> Items from a dataset
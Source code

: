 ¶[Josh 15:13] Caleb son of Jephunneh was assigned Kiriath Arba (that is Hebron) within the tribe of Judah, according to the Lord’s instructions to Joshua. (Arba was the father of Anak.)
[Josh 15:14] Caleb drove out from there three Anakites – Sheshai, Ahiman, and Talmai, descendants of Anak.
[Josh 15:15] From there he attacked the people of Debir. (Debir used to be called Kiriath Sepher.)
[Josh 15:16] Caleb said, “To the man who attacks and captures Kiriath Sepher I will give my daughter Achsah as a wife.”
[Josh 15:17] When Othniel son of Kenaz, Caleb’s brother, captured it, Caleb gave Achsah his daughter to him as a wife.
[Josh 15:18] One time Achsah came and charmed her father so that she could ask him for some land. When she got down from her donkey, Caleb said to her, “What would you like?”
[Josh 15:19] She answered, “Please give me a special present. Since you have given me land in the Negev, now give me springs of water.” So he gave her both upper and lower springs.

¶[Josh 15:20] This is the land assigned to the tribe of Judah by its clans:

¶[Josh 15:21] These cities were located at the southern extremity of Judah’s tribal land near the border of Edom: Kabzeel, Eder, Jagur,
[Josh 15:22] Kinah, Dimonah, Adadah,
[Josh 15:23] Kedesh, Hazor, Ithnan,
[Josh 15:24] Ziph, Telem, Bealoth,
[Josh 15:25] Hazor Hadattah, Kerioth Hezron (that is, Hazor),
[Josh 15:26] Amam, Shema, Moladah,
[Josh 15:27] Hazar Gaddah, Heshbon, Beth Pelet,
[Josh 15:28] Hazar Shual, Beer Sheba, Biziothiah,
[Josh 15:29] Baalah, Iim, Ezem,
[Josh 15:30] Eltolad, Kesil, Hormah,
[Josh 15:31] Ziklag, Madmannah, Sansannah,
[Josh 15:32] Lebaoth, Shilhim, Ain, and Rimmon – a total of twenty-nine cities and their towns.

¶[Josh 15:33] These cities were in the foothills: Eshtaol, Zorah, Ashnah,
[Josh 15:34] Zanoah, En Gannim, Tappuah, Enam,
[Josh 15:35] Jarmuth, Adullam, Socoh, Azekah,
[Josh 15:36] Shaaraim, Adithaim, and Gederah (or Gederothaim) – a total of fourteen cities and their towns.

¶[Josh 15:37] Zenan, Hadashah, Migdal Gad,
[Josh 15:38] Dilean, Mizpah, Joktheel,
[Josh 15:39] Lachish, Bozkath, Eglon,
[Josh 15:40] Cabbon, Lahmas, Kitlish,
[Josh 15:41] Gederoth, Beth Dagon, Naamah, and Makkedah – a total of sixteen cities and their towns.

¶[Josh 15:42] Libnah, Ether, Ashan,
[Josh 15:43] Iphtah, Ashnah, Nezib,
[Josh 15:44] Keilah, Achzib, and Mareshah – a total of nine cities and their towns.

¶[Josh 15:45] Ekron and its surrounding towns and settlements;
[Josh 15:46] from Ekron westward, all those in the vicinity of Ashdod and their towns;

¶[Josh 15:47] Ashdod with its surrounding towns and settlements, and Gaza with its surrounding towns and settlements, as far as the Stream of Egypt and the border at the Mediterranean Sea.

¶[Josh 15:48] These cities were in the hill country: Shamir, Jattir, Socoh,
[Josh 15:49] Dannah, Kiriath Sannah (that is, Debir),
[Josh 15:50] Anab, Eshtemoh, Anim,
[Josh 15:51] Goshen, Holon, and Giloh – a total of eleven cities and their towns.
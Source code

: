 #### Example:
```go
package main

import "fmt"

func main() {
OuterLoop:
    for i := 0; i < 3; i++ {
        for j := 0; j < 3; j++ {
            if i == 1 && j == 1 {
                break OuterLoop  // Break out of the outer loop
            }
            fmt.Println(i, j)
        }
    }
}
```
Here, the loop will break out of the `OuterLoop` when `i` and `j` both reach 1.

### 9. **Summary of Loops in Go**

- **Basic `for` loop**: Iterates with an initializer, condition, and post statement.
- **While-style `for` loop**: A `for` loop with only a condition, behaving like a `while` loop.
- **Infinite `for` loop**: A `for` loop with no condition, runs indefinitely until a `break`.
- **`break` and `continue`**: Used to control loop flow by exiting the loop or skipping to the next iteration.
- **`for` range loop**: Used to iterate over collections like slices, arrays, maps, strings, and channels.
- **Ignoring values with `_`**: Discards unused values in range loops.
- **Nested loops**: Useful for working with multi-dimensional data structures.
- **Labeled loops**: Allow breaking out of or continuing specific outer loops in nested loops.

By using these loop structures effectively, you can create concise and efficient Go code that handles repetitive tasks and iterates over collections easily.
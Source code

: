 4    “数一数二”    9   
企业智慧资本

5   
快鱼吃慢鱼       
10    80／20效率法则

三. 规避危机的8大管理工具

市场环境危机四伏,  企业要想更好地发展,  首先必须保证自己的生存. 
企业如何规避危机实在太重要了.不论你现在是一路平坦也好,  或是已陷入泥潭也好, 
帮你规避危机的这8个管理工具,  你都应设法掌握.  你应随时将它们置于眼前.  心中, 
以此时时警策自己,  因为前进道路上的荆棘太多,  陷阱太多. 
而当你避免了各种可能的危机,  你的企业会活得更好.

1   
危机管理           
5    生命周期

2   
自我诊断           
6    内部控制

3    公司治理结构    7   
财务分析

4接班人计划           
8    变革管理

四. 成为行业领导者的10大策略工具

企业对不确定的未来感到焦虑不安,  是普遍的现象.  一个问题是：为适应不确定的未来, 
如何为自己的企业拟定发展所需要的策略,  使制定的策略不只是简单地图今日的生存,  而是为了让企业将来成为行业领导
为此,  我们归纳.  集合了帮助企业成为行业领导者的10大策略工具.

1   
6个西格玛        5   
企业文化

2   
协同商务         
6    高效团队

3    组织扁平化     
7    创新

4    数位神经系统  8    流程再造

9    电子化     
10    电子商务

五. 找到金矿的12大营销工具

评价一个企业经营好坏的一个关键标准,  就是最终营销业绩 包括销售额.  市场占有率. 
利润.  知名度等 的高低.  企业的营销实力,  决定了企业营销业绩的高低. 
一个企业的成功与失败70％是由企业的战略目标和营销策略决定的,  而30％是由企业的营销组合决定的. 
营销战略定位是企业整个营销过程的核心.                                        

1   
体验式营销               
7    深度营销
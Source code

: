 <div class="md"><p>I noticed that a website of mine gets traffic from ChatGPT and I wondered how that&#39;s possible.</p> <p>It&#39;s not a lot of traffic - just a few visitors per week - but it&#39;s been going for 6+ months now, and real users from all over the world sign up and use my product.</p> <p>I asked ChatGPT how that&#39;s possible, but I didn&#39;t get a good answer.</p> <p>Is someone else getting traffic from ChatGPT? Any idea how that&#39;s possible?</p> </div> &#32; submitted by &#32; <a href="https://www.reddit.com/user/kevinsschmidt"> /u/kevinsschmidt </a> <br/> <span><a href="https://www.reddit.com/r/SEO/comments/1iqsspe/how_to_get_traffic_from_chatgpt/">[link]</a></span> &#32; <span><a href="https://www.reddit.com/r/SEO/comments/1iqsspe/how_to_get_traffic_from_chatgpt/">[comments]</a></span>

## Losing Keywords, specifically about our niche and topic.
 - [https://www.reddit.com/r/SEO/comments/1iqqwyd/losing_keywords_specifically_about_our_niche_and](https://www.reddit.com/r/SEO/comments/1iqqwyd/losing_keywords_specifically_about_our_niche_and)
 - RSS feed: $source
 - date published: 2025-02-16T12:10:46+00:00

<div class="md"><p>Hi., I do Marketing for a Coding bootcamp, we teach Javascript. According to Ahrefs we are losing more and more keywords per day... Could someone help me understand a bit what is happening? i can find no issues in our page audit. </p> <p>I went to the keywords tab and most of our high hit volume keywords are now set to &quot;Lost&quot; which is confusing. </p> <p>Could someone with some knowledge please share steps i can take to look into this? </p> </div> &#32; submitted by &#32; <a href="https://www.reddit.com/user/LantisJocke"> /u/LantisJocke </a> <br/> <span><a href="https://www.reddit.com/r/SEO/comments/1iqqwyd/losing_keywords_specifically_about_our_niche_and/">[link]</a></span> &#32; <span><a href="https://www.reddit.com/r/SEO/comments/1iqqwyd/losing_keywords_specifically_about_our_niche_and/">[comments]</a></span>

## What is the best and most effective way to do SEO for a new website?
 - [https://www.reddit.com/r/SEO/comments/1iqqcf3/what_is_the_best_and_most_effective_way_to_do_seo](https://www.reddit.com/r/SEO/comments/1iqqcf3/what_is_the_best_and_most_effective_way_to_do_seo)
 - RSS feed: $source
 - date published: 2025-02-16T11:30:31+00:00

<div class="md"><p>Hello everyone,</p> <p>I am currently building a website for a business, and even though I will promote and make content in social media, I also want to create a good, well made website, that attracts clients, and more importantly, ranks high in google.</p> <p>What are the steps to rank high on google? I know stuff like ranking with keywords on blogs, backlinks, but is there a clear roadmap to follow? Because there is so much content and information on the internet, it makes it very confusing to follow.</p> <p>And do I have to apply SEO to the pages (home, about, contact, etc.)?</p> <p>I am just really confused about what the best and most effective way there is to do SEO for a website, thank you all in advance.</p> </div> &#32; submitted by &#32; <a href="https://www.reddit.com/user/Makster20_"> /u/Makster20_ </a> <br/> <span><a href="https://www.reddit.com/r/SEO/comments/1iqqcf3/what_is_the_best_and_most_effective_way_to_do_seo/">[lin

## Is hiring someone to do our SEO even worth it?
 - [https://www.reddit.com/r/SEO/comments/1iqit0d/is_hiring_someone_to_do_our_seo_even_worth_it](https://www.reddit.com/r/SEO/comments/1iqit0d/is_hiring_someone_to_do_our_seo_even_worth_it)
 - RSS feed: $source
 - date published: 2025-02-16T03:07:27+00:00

> Exercise requirements
Count the lines above that contain "settlements" and reply with the figure alone.

> Solution to this task
2